Task statement
Every record below is to be reproduced exactly.
── Material supplied
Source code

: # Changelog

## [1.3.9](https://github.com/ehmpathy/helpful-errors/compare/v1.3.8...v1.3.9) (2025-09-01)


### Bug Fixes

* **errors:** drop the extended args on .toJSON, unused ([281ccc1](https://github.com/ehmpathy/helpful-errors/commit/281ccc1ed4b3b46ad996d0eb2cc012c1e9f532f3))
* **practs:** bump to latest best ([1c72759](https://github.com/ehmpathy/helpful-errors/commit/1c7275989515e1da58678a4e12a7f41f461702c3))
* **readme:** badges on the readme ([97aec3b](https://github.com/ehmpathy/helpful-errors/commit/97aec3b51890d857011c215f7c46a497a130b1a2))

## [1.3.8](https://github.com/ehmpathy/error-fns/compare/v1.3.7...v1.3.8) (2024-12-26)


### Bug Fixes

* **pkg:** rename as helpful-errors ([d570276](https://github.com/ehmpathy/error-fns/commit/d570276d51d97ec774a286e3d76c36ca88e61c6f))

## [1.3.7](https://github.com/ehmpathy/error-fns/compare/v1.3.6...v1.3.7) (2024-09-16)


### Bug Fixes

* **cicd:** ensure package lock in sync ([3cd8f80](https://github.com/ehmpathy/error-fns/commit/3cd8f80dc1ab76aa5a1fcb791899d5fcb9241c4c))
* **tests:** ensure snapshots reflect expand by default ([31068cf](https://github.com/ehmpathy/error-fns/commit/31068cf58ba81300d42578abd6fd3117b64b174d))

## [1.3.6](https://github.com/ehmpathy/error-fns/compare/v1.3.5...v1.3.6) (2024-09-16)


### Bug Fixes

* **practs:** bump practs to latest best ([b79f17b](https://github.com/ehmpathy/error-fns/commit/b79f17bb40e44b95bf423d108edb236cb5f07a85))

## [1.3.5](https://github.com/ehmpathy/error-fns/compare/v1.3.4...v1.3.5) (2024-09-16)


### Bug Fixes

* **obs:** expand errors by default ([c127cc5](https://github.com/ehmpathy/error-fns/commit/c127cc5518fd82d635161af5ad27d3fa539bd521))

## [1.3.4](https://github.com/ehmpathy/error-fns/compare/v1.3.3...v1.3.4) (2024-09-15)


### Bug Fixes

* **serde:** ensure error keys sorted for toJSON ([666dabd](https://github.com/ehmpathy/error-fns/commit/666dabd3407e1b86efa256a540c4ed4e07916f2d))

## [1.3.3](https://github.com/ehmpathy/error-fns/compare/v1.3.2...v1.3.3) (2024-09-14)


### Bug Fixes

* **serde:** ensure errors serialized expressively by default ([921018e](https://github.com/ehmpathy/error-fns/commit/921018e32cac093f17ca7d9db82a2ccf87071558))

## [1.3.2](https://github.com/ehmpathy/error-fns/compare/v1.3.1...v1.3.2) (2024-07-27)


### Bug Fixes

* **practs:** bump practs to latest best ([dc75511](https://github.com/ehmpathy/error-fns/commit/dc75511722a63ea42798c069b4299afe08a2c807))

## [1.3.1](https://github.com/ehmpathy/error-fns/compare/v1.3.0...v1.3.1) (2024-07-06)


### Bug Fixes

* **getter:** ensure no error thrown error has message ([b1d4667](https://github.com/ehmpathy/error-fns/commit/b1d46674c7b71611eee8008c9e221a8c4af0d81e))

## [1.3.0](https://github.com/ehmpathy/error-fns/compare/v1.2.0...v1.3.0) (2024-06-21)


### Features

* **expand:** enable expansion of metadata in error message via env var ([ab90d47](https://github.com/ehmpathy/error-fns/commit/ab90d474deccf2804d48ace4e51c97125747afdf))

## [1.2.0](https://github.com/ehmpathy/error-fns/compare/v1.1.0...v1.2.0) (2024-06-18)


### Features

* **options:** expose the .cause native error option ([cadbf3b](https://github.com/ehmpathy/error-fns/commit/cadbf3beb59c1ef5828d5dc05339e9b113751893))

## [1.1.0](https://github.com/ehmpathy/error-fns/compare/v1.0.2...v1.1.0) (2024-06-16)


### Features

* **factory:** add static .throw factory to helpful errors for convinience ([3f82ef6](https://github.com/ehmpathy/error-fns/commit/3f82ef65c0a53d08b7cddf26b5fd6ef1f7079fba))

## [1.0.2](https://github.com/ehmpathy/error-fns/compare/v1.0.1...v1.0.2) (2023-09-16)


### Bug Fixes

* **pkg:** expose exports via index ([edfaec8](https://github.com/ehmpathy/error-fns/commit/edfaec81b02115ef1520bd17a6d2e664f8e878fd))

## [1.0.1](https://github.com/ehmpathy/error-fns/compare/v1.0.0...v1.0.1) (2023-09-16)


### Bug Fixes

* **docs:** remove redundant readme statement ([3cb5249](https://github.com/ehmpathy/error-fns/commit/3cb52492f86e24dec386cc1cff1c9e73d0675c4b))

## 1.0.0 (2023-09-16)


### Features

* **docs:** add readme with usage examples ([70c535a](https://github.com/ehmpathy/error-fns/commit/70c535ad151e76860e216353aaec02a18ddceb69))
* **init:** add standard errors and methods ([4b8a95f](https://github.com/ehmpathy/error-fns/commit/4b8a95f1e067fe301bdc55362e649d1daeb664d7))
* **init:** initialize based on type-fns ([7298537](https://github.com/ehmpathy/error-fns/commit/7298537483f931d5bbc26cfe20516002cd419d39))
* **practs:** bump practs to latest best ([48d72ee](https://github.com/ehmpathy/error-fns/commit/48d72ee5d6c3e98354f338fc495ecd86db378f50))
────
Result of the task
Source code

: # Changelog

## [1.3.9](https://github.com/ehmpathy/helpful-errors/compare/v1.3.8...v1.3.9) (2025-09-01)


### Bug Fixes

* **errors:** drop the extended args on .toJSON, unused ([281ccc1](https://github.com/ehmpathy/helpful-errors/commit/281ccc1ed4b3b46ad996d0eb2cc012c1e9f532f3))
* **practs:** bump to latest best ([1c72759](https://github.com/ehmpathy/helpful-errors/commit/1c7275989515e1da58678a4e12a7f41f461702c3))
* **readme:** badges on the readme ([97aec3b](https://github.com/ehmpathy/helpful-errors/commit/97aec3b51890d857011c215f7c46a497a130b1a2))

## [1.3.8](https://github.com/ehmpathy/error-fns/compare/v1.3.7...v1.3.8) (2024-12-26)


### Bug Fixes

* **pkg:** rename as helpful-errors ([d570276](https://github.com/ehmpathy/error-fns/commit/d570276d51d97ec774a286e3d76c36ca88e61c6f))

## [1.3.7](https://github.com/ehmpathy/error-fns/compare/v1.3.6...v1.3.7) (2024-09-16)


### Bug Fixes

* **cicd:** ensure package lock in sync ([3cd8f80](https://github.com/ehmpathy/error-fns/commit/3cd8f80dc1ab76aa5a1fcb791899d5fcb9241c4c))
* **tests:** ensure snapshots reflect expand by default ([31068cf](https://github.com/ehmpathy/error-fns/commit/31068cf58ba81300d42578abd6fd3117b64b174d))

## [1.3.6](https://github.com/ehmpathy/error-fns/compare/v1.3.5...v1.3.6) (2024-09-16)


### Bug Fixes

* **practs:** bump practs to latest best ([b79f17b](https://github.com/ehmpathy/error-fns/commit/b79f17bb40e44b95bf423d108edb236cb5f07a85))

## [1.3.5](https://github.com/ehmpathy/error-fns/compare/v1.3.4...v1.3.5) (2024-09-16)


### Bug Fixes

* **obs:** expand errors by default ([c127cc5](https://github.com/ehmpathy/error-fns/commit/c127cc5518fd82d635161af5ad27d3fa539bd521))

## [1.3.4](https://github.com/ehmpathy/error-fns/compare/v1.3.3...v1.3.4) (2024-09-15)


### Bug Fixes

* **serde:** ensure error keys sorted for toJSON ([666dabd](https://github.com/ehmpathy/error-fns/commit/666dabd3407e1b86efa256a540c4ed4e07916f2d))

## [1.3.3](https://github.com/ehmpathy/error-fns/compare/v1.3.2...v1.3.3) (2024-09-14)


### Bug Fixes

* **serde:** ensure errors serialized expressively by default ([921018e](https://github.com/ehmpathy/error-fns/commit/921018e32cac093f17ca7d9db82a2ccf87071558))

## [1.3.2](https://github.com/ehmpathy/error-fns/compare/v1.3.1...v1.3.2) (2024-07-27)


### Bug Fixes

* **practs:** bump practs to latest best ([dc75511](https://github.com/ehmpathy/error-fns/commit/dc75511722a63ea42798c069b4299afe08a2c807))

## [1.3.1](https://github.com/ehmpathy/error-fns/compare/v1.3.0...v1.3.1) (2024-07-06)


### Bug Fixes

* **getter:** ensure no error thrown error has message ([b1d4667](https://github.com/ehmpathy/error-fns/commit/b1d46674c7b71611eee8008c9e221a8c4af0d81e))

## [1.3.0](https://github.com/ehmpathy/error-fns/compare/v1.2.0...v1.3.0) (2024-06-21)


### Features

* **expand:** enable expansion of metadata in error message via env var ([ab90d47](https://github.com/ehmpathy/error-fns/commit/ab90d474deccf2804d48ace4e51c97125747afdf))

## [1.2.0](https://github.com/ehmpathy/error-fns/compare/v1.1.0...v1.2.0) (2024-06-18)


### Features

* **options:** expose the .cause native error option ([cadbf3b](https://github.com/ehmpathy/error-fns/commit/cadbf3beb59c1ef5828d5dc05339e9b113751893))

## [1.1.0](https://github.com/ehmpathy/error-fns/compare/v1.0.2...v1.1.0) (2024-06-16)


### Features

* **factory:** add static .throw factory to helpful errors for convinience ([3f82ef6](https://github.com/ehmpathy/error-fns/commit/3f82ef65c0a53d08b7cddf26b5fd6ef1f7079fba))

## [1.0.2](https://github.com/ehmpathy/error-fns/compare/v1.0.1...v1.0.2) (2023-09-16)


### Bug Fixes

* **pkg:** expose exports via index ([edfaec8](https://github.com/ehmpathy/error-fns/commit/edfaec81b02115ef1520bd17a6d2e664f8e878fd))

## [1.0.1](https://github.com/ehmpathy/error-fns/compare/v1.0.0...v1.0.1) (2023-09-16)


### Bug Fixes

* **docs:** remove redundant readme statement ([3cb5249](https://github.com/ehmpathy/error-fns/commit/3cb52492f86e24dec386cc1cff1c9e73d0675c4b))

## 1.0.0 (2023-09-16)


### Features

* **docs:** add readme with usage examples ([70c535a](https://github.com/ehmpathy/error-fns/commit/70c535ad151e76860e216353aaec02a18ddceb69))
* **init:** add standard errors and methods ([4b8a95f](https://github.com/ehmpathy/error-fns/commit/4b8a95f1e067fe301bdc55362e649d1daeb664d7))
* **init:** initialize based on type-fns ([7298537](https://github.com/ehmpathy/error-fns/commit/7298537483f931d5bbc26cfe20516002cd419d39))
* **practs:** bump practs to latest best ([48d72ee](https://github.com/ehmpathy/error-fns/commit/48d72ee5d6c3e98354f338fc495ecd86db378f50))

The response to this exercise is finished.